The Problem With The Geithner Plan: The Financial Industry's Thrift Paradox
Hale Bond writes a diary that I believe demonstrates, inadvertently, precisely what is most wrong with the Geithner Plan - the decision to ignore the fact the banks are simply not going to lend very liberally, even when bailed out. Bonddad is critical of "pressure" on JP Morgan (because it took TARP money) to do a deal with Chrysler to help Chrysler avoid bankruptcy. Bonddad says this is a pitfall of "nationalizing" banks.
It seems more of an indictment of TARP and TARP 2 (the Geithner Plan) to me. Suppose for a moment that instead of TARP and TARP 2, the $750B had been spent instead to fund a government bank dedicated to stimulating the economy and job creation/saving. Thus, a borrower like Chrysler would have made the case that loaning money to it would help stimulate the economy and save and create jobs. The government could have taken a convertible debt position and/or negotiated with existing creditors on how senior the debt to the government would be. Chrysler (and GM) are just examples of how this could have worked. TARP and TARP 2 have not spurred significant activity in the credit markets. Lending is not significantly increasing in response to TARP. Direct government loans outside of the financial industry would have been much more effective. More . . .
Bonddad writes:
[There are] three inherent problems with nationalization. Who do you nationalize, how do you actually accomplish the process of nationalization with minimal market disruption and how do you prevent the politicalization of the nationalization process.
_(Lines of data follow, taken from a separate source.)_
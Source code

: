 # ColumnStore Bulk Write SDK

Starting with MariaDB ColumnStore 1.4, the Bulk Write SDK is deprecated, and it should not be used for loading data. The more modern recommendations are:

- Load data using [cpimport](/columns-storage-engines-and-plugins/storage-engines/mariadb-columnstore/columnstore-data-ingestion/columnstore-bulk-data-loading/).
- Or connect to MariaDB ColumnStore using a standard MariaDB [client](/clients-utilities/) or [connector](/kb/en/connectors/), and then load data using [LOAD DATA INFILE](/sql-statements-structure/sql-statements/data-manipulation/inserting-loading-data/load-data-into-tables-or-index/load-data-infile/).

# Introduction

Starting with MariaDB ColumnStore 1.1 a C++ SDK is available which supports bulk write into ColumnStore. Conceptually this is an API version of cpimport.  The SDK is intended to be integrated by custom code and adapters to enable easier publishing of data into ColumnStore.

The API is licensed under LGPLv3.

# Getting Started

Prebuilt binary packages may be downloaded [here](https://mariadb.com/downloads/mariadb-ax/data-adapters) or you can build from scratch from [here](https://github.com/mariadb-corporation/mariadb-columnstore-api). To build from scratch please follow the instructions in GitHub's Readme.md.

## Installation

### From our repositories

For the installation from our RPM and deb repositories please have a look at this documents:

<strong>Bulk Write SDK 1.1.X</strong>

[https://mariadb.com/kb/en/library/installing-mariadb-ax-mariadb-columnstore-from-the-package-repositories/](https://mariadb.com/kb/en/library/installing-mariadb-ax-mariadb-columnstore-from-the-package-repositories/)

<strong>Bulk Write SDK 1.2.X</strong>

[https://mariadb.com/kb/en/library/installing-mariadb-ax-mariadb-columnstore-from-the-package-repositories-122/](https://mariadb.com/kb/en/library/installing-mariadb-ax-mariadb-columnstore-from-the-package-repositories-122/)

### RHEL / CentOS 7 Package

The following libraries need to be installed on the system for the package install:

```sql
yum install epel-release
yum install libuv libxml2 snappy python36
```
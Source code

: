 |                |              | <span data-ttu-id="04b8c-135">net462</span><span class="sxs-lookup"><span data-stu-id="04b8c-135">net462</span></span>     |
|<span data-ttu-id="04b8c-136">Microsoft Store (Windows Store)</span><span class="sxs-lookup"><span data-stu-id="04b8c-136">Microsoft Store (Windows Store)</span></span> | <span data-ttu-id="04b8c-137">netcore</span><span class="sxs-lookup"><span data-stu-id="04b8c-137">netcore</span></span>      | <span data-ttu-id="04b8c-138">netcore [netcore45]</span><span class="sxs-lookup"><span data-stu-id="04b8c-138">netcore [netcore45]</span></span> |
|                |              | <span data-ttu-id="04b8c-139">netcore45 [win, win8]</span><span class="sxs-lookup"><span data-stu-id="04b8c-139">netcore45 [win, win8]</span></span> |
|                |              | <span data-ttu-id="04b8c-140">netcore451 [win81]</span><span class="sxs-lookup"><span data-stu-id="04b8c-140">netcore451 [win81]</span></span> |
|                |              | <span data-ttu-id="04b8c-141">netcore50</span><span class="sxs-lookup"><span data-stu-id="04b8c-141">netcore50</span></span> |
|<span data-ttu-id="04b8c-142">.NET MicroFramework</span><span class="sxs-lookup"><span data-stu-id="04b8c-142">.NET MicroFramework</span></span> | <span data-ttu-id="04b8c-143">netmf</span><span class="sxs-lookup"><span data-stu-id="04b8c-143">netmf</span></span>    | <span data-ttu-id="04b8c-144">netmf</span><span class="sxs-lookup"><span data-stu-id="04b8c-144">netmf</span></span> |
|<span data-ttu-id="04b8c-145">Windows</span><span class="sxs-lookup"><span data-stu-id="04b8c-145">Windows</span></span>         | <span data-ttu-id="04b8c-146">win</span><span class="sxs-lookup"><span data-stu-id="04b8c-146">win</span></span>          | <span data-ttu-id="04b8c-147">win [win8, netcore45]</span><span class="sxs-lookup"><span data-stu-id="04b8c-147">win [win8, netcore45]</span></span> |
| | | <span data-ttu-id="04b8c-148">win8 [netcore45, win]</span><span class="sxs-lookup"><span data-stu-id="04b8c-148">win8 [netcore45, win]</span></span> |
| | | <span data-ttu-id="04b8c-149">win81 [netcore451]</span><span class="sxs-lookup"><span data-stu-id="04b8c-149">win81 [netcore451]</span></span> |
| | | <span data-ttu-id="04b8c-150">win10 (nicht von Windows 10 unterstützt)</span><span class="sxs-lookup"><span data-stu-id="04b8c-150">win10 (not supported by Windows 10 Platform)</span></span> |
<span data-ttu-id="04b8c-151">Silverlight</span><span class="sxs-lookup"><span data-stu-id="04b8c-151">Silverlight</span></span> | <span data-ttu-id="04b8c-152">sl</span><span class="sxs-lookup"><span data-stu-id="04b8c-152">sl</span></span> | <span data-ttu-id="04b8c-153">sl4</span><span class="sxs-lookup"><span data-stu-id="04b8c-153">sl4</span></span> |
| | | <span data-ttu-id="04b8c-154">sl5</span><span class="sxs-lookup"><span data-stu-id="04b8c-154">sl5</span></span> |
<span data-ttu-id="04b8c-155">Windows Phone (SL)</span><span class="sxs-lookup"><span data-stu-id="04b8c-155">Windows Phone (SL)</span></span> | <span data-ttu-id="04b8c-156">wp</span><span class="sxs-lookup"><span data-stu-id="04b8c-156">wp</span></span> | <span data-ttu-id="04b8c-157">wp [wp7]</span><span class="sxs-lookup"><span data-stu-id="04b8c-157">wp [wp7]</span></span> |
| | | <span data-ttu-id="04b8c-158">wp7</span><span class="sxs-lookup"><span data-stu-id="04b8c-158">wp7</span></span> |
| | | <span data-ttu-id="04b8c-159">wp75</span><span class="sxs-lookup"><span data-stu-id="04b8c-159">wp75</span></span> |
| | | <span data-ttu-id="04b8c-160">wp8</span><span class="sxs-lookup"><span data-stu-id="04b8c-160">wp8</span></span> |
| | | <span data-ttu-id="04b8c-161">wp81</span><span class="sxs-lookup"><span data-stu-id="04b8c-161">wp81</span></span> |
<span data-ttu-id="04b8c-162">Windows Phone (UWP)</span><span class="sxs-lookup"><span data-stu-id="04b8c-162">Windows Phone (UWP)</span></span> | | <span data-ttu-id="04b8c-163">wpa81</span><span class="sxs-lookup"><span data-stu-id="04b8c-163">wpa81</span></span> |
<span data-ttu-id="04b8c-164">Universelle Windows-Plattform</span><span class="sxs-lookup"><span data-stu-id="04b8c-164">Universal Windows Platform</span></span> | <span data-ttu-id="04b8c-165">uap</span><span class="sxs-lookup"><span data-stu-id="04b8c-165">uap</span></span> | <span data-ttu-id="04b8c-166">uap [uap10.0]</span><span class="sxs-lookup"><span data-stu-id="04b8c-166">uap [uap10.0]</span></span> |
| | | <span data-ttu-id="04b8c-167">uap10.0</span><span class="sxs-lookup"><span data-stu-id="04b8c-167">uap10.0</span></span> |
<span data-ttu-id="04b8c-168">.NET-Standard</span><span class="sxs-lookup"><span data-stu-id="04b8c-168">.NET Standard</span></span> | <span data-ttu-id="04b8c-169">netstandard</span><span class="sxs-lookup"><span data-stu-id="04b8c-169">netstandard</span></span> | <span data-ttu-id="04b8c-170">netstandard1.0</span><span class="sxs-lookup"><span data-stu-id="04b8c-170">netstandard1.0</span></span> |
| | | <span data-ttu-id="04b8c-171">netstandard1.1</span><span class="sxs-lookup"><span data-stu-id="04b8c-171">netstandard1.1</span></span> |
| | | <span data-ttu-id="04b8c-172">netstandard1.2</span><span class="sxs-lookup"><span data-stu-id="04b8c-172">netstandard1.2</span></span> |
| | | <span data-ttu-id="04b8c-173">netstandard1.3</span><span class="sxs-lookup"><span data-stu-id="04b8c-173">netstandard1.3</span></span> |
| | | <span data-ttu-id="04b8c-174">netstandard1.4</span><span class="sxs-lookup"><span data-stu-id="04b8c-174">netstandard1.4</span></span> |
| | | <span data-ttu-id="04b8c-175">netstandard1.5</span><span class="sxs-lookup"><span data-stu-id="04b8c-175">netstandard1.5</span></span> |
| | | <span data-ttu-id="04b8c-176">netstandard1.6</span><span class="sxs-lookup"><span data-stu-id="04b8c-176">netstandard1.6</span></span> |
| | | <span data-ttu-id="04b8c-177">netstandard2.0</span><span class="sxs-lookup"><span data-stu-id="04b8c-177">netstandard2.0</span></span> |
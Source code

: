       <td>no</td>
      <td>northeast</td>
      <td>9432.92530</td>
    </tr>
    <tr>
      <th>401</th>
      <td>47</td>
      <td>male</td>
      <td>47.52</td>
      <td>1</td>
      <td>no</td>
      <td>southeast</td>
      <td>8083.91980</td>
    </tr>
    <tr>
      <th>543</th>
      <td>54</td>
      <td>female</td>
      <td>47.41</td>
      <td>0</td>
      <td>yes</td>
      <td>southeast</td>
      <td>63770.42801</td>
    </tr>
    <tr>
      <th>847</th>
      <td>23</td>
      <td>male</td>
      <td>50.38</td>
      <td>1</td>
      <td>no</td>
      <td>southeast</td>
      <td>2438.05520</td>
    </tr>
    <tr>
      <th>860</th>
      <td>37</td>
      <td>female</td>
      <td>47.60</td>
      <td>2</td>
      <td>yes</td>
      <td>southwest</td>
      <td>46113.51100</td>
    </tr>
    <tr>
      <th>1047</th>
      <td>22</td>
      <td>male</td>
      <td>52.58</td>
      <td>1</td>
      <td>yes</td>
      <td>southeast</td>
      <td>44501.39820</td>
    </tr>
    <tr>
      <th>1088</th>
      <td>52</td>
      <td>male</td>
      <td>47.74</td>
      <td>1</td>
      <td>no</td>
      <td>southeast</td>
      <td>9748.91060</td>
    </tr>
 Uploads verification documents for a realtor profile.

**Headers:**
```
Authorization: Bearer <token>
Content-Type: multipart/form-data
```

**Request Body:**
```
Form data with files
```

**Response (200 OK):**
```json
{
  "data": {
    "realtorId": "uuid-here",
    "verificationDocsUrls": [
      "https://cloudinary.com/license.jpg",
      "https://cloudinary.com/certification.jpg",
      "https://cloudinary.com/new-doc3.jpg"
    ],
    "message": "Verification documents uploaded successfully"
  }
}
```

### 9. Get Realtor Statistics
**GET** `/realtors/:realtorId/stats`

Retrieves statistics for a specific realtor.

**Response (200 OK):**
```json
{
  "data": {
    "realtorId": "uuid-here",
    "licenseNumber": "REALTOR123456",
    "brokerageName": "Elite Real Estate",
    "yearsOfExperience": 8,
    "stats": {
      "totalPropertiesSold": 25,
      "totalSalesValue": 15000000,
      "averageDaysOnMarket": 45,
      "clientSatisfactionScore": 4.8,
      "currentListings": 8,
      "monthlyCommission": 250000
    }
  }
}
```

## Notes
These three questions seem easy enough answer in my view - (1) You place in regulatory receivership banks that are deemed insolvent; (2) you follow the existing regulations for regulatory receivership and (3) you avoid politicization by following the existing process for regulatory receivership. Was that hard?
Pointing to the TARP money given to JP Morgan hardly supports the argument that "nationalization" leads to politicized lending policies. On the contrary, it demonstrates that politicization is endemic to bailouts.
Nationalizing insolvent banks actually removes these questions from politicization because FDIC regulators will be doing the grunt work of regulatory receivership, not deciding who gets a loan from the bank. Insolvent banks will not be giving loans, they will be in receivership.
However, a bailed out bank WILL be subject to political pressure in its lending practices. After all, the people running the bank have an incentive to play the political game - they want the bailout. The regulators do not care.
Of course the reality is JP Morgan should not have gotten TARP money - it is not insolvent. The crazy idea of "stigma" is the problem here. From Paulsen to Bernanke to Geithner and Summers, they have all sold us this idea that all banks should take TARP money. They should not have. the process has been, ironically, politicized as a result.
The problem at the heart of the Paulsen/Geithner/Bernanke approach is this idea that we must maintain and support the existing financial industry in order to reignite our capital markets. But putting aside whether lending can only be reignited by our existing capital markets is true (I think it is false), TARP and TARP 2 will not accomplish that anyway. The JP Morgan/Chrysler example is illustrative of the problem. Banks will be tighter now with their money (and our money, except for compensation apparently). Pumping money into them does not lead to increased lending on the scale required to stimulate the economy.
Again, it is striking to me that so many folks can see the need for government spending as fiscal stimulus for our economy but they can not see the need for government lending that bypasses the existing financial structure for the same reasons - that the private sector will not lend in the amounts needed. They won't, ironically, take risks NOW.
The thrift paradox applies to more than consumers.